Part of the solution to Taylor’s dilemma may be several hundred miles above her head.

Since 2013, a San Francisco-based company called Planet Labs has been sending shoebox-sized satellites into orbit. Around 150 of these devices now encircle Earth, strung out in a row like pearls on a string. The satellites constantly photograph the land masses that rotate below them, creating a composite map of the planet that is updated daily and captures objects as small as three metres across.

These images alone can transform the way forests are monitored. Many forest managers now rely on images from Nasa’s Landsat satellites, which capture coarser images and take eight days to return. But the Planet Labs images are only one means of study. Forestry researchers also equip planes with laser scanners, and have them fly back and forth across the forest roof. Their flights produce extraordinary results: maps of the top of the trees that can capture structures as small as leaves and branches.

Each technique has pros and cons. On-the-ground teams would prefer to have laser maps, because they contain data on the height and density of trees in a given area – key to mitigating vicious crownfires. But scanning all of California’s forests on a regular basis would be expensive and time-consuming. The Planet data, on the other hand, is updated daily and is relatively cheap, but lacks the fine-grained detail.

But what if there was a way of taking the satellite data and somehow transforming it into the super-high-definition laser maps that forestry managers find so valuable? This is where artificial intelligence comes in. Over the past few months, Marvin and colleagues have been pairing images from Planet Labs and other satellites with laser maps of the same patch of forest. Then, they challenge a machine-learning algorithm to extrapolate from one to the other. This is impossible at first. But over time, as the algorithm compares millions of data points from multiple pairs of images, it learns rules that eventually allow it to look at the data and spit out high-resolution maps of the same area.

These AI-generated maps are at the heart of the California Forest Observatory, a project led by Allison Wolff, a strategy consultant who is bringing her technology experience – she’s worked with Google and other big technology firms – to bear on environmental problems. Marvin works on the project’s analytics, data comes from Planet and other satellite sources, and the on-the-ground teams will be the first users when a beta version of the observatory is rolled out in May.

Eli Ilano will be one of those users. I called him recently as he drove away from his home on the shores of Lake Tahoe, a deep-blue, 20-mile-long expanse of water surrounded by forests managed by Ilano and his colleagues at the United States Forest Service. He told me that a lot of what he currently knows about the area comes from paying people to walk around them during the summer months. Forest Service teams combine that with other sources, including satellite images, as best they can. But the result is a patchwork that can require expert knowledge to navigate, and often contains data that is several years old.

The Forest Observatory data promises to be a game-changer. It could, says Ilano, be used to identify areas at particularly high risk of devastating canopy fires. Teams might then go in and reduce the risk by thinning the forest, or by lighting small, controlled fires to burn away the undergrowth. “With high-fidelity information we can really nail down which treatments give us the most bang for the buck,” adds Scott Conway, a forest conservation consultant who is advising the observatory.

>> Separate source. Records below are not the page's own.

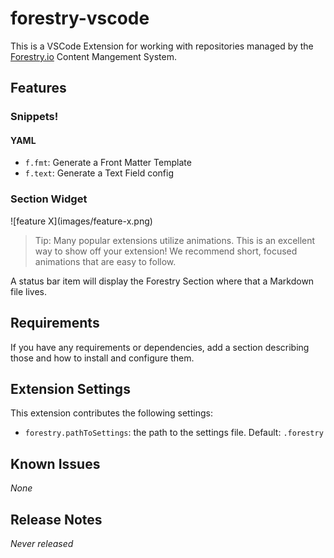 # forestry-vscode

This is a VSCode Extension for working with repositories managed by the [Forestry.io](https://forestry.io) Content Mangement System.

## Features

### Snippets!

#### YAML

- `f.fmt`: Generate a Front Matter Template
- `f.text`: Generate a Text Field config

### Section Widget

\!\[feature X\]\(images/feature-x.png\)

> Tip: Many popular extensions utilize animations. This is an excellent way to show off your extension! We recommend short, focused animations that are easy to follow.

A status bar item will display the Forestry Section where that a Markdown file lives.

## Requirements

If you have any requirements or dependencies, add a section describing those and how to install and configure them.

## Extension Settings

This extension contributes the following settings:

- `forestry.pathToSettings`: the path to the settings file. Default: `.forestry`

## Known Issues

_None_

## Release Notes

_Never released_
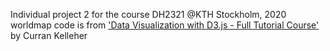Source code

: Individual project 2 for the course DH2321 @KTH Stockholm, 2020
worldmap code is from <a href="youtube.com/watch?v=_8V5o2UHG0E">'Data Visualization with D3.js - Full Tutorial Course'</a> by Curran Kelleher
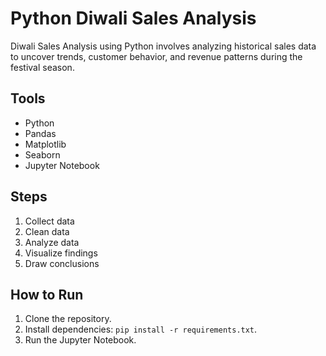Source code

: # Python Diwali Sales Analysis
Diwali Sales Analysis using Python involves analyzing historical sales data to uncover trends, customer behavior, and revenue patterns during the festival season.

## Tools
- Python
- Pandas
- Matplotlib
- Seaborn
- Jupyter Notebook

## Steps
1. Collect data
2. Clean data
3. Analyze data
4. Visualize findings
5. Draw conclusions

## How to Run
1. Clone the repository.
2. Install dependencies: `pip install -r requirements.txt`.
3. Run the Jupyter Notebook.
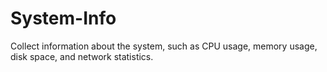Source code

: # System-Info
Collect information about the system, such as CPU usage, memory usage, disk space, and network statistics.
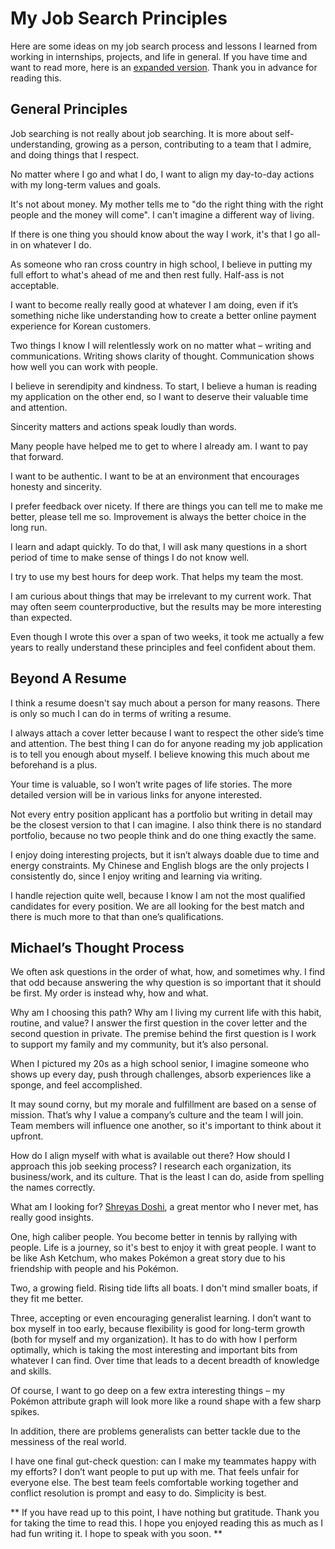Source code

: 
# My Job Search Principles

Here are some ideas on my job search process and lessons I learned from working in internships, projects, and life in general. If you have time and want to read more, here is an [expanded version](https://michaelhe.me/jobsearchmore). Thank you in advance for reading this.

## General Principles

Job searching is not really about job searching. It is more about self-understanding, growing as a person, contributing to a team that I admire, and doing things that I respect. 

No matter where I go and what I do, I want to align my day-to-day actions with my long-term values and goals. 

It's not about money. My mother tells me to "do the right thing with the right people and the money will come". I can't imagine a different way of living.

If there is one thing you should know about the way I work, it's that I go all-in on whatever I do.

As someone who ran cross country in high school, I believe in putting my full effort to what's ahead of me and then rest fully. Half-ass is not acceptable. 

I want to become really really good at whatever I am doing, even if it’s something niche like understanding how to create a better online payment experience for Korean customers. 

Two things I know I will relentlessly work on no matter what – writing and communications. Writing shows clarity of thought. Communication shows how well you can work with people.

I believe in serendipity and kindness. To start, I believe a human is reading my application on the other end, so I want to deserve their valuable time and attention. 

Sincerity matters and actions speak loudly than words.

Many people have helped me to get to where I already am. I want to pay that forward.

I want to be authentic. I want to be at an environment that encourages honesty and sincerity.

I prefer feedback over nicety. If there are things you can tell me to make me better, please tell me so. Improvement is always the better choice in the long run.

I learn and adapt quickly. To do that, I will ask many questions in a short period of time to make sense of things I do not know well.

I try to use my best hours for deep work. That helps my team the most.

I am curious about things that may be irrelevant to my current work. That may often seem counterproductive, but the results may be more interesting than expected.

Even though I wrote this over a span of two weeks, it took me actually a few years to really understand these principles and feel confident about them.

## Beyond A Resume

I think a resume doesn't say much about a person for many reasons. There is only so much I can do in terms of writing a resume.

I always attach a cover letter because I want to respect the other side’s time and attention. The best thing I can do for anyone reading my job application is to tell you enough about myself. I believe knowing this much about me beforehand is a plus. 

Your time is valuable, so I won’t write pages of life stories. The more detailed version will be in various links for anyone interested. 

Not every entry position applicant has a portfolio but writing in detail may be the closest version to that I can imagine. I also think there is no standard portfolio, because no two people think and do one thing exactly the same.

I enjoy doing interesting projects, but it isn’t always doable due to time and energy constraints. My Chinese and English blogs are the only projects I consistently do, since I enjoy writing and learning via writing. 

I handle rejection quite well, because I know I am not the most qualified candidates for every position. We are all looking for the best match and there is much more to that than one’s qualifications.

## Michael’s Thought Process

We often ask questions in the order of what, how, and sometimes why. I find that odd because answering the why question is so important that it should be first. My order is instead why, how and what. 

Why am I choosing this path? Why am I living my current life with this habit, routine, and value? I answer the first question in the cover letter and the second question in private. The premise behind the first question is I work to support my family and my community, but it’s also personal. 

When I pictured my 20s as a high school senior, I imagine someone who shows up every day, push through challenges, absorb experiences like a sponge, and feel accomplished. 

It may sound corny, but my morale and fulfillment are based on a sense of mission. That’s why I value a company’s culture and the team I will join. Team members will influence one another, so it's important to think about it upfront.

How do I align myself with what is available out there? How should I approach this job seeking process? I research each organization, its business/work, and its culture. That is the least I can do, aside from spelling the names correctly.

What am I looking for? [Shreyas Doshi](https://twitter.com/shreyas/status/1306640960282001408), a great mentor who I never met, has really good insights.

One, high caliber people. You become better in tennis by rallying with people. Life is a journey, so it's best to enjoy it with great people. I want to be like Ash Ketchum, who makes Pokémon a great story due to his friendship with people and his Pokémon.

Two, a growing field. Rising tide lifts all boats. I don't mind smaller boats, if they fit me better.

Three, accepting or even encouraging generalist learning. I don’t want to box myself in too early, because flexibility is good for long-term growth (both for myself and my organization). It has to do with how I perform optimally, which is taking the most interesting and important bits from whatever I can find. Over time that leads to a decent breadth of knowledge and skills. 

Of course, I want to go deep on a few extra interesting things – my Pokémon attribute graph will look more like a round shape with a few sharp spikes. 

In addition, there are problems generalists can better tackle due to the messiness of the real world. 

I have one final gut-check question: can I make my teammates happy with my efforts? I don’t want people to put up with me. That feels unfair for everyone else. The best team feels comfortable working together and conflict resolution is prompt and easy to do. Simplicity is best.

** If you have read up to this point, I have nothing but gratitude. Thank you for taking the time to read this. I hope you enjoyed reading this as much as I had fun writing it. I hope to speak with you soon. **

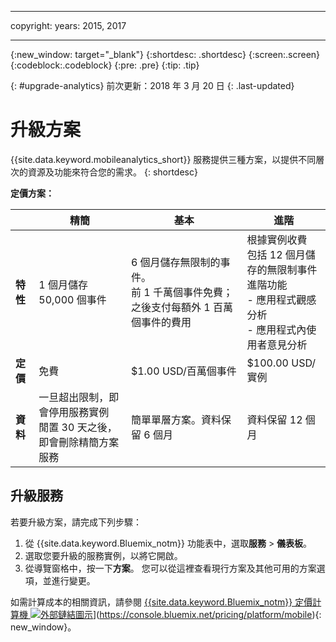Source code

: ----

copyright:
 years: 2015, 2017

---

{:new_window: target="_blank"}
{:shortdesc: .shortdesc}
{:screen:.screen}
{:codeblock:.codeblock}
{:pre: .pre}
{:tip: .tip}

{: #upgrade-analytics}
前次更新：2018 年 3 月 20 日
{: .last-updated}

# 升級方案

{{site.data.keyword.mobileanalytics_short}} 服務提供三種方案，以提供不同層次的資源及功能來符合您的需求。
{: shortdesc}

**定價方案：**


|                |精簡                           |基本                         |進階                          |
|----------------|-------------------------------|-----------------------------|------------------------------|
|**特性**        |1 個月儲存 50,000 個事件| 6 個月儲存無限制的事件。<br/> 前 1 千萬個事件免費；之後支付每額外 1 百萬個事件的費用|根據實例收費</br> 包括 12 個月儲存的無限制事件<br/> 進階功能<br/> - 應用程式觀感分析<br/> - 應用程式內使用者意見分析<br/> |
|**定價**        |免費| $1.00 USD/百萬個事件| $100.00 USD/實例|
|**資料**        |一旦超出限制，即會停用服務實例<br/> 閒置 30 天之後，即會刪除精簡方案服務|簡單單層方案。資料保留 6 個月|資料保留 12 個月|-|


## 升級服務

若要升級方案，請完成下列步驟：

1.  從 {{site.data.keyword.Bluemix_notm}} 功能表中，選取**服務** > **儀表板**。
1.  選取您要升級的服務實例，以將它開啟。
1.  從導覽窗格中，按一下**方案**。
   您可以從這裡查看現行方案及其他可用的方案選項，並進行變更。

如需計算成本的相關資訊，請參閱 [{{site.data.keyword.Bluemix_notm}} 定價計算機 ![外部鏈結圖示](../../icons/launch-glyph.svg "外部鏈結圖示")](../../icons/launch-glyph.svg "外部鏈結圖示")](https://console.bluemix.net/pricing/platform/mobile){: new_window}。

The data will also help figure out the best response when fires do break out. “Say lightning hits somewhere out in the forest,” says Illano. “With the Forest Observatory we can quickly say this is burning in a dense stand or sparsely vegetated area.” That knowledge will then help shape the response. A small fire in a remote and rocky area might only require monitoring, while a blaze in dense forest near a community would justify sending in fire-fighters and possibly air support.

But even the most sophisticated AI can’t clear dead wood from forests. The Forest Observatory is a potentially transformative management tool, but it’s not a total cure. To avert the catastrophe facing California’s forests, we need to get rid of all that extra wood. “We know where we need to head,” says Wolff. “We need to restructure forests to some semblance of what they were in the past.”

Devastated forest land outside the town of Paradise

The scale of that challenge is staggering. DeAnda explained how trees can be thinned using masticators, a kind of turbo-charged lawnmower that can devour small trees. Back in the car, we did a back-of-the-envelope calculation to determine the costs of thinning the forests around Paradise and burning the debris. DeAnda said that she would start with communities situated on the edge of wild areas, which includes about 400,000 acres of forest in Butte County. Thinning costs around $3,000 per acre, putting the total bill at more than $1 billion. And that’s for a fraction of the forest in a single county.

There’s a good argument for asking the state government to fund such work, even if the total costs might reach the same order of magnitude as the entire state budget. But there is also more to the challenge than removing trees. Burning the removed wood, as usually happens now, releases more carbon dioxide. The wildfires of 2018 generated almost as much carbon dioxide as California’s entire electricity sector. It’s also a waste of a resource that has multiple uses. Government action is surely needed, but it would be better accompanied by solutions that leverage California’s other famous strength: a willingness to take business risks that has led to the creation of entirely new industries.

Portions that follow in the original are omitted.